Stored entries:
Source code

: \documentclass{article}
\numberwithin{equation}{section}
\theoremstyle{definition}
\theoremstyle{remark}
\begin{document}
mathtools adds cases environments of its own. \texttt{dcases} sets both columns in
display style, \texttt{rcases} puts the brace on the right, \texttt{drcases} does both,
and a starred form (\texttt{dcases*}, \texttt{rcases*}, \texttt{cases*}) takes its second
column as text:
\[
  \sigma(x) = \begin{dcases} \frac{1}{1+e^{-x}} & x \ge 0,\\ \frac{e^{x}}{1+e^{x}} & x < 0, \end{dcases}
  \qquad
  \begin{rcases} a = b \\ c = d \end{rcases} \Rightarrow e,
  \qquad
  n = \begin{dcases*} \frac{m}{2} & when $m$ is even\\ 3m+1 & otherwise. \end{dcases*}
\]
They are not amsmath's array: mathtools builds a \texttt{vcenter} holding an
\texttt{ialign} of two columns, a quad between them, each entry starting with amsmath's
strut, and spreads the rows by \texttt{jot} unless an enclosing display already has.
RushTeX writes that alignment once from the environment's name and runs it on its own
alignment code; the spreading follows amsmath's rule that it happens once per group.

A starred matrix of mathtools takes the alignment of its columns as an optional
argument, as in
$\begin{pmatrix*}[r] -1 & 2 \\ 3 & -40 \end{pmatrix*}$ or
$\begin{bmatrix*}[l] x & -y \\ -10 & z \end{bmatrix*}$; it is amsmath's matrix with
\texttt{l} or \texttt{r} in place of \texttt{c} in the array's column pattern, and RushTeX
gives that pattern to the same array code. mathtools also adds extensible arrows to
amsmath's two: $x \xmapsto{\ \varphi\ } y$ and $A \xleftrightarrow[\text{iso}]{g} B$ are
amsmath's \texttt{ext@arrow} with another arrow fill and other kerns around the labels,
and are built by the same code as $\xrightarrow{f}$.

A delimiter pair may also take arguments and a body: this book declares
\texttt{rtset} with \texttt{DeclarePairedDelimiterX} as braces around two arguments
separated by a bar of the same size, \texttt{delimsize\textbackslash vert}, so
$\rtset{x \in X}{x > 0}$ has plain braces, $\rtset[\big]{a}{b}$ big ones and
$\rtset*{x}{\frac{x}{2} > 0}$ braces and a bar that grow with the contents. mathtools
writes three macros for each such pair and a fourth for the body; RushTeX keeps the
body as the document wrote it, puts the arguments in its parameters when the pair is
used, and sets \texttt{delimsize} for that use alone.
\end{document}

- _What the task requires_: Copy out only the lines above from the one with "argument, as in" to the one with "gives that pattern", inclusive, exactly as they stand.

- _Your solution_:
argument, as in
$\begin{pmatrix*}[r] -1 & 2 \\ 3 & -40 \end{pmatrix*}$ or
$\begin{bmatrix*}[l] x & -y \\ -10 & z \end{bmatrix*}$; it is amsmath's matrix with
\texttt{l} or \texttt{r} in place of \texttt{c} in the array's column pattern, and RushTeX
gives that pattern to the same array code. mathtools also adds extensible arrows to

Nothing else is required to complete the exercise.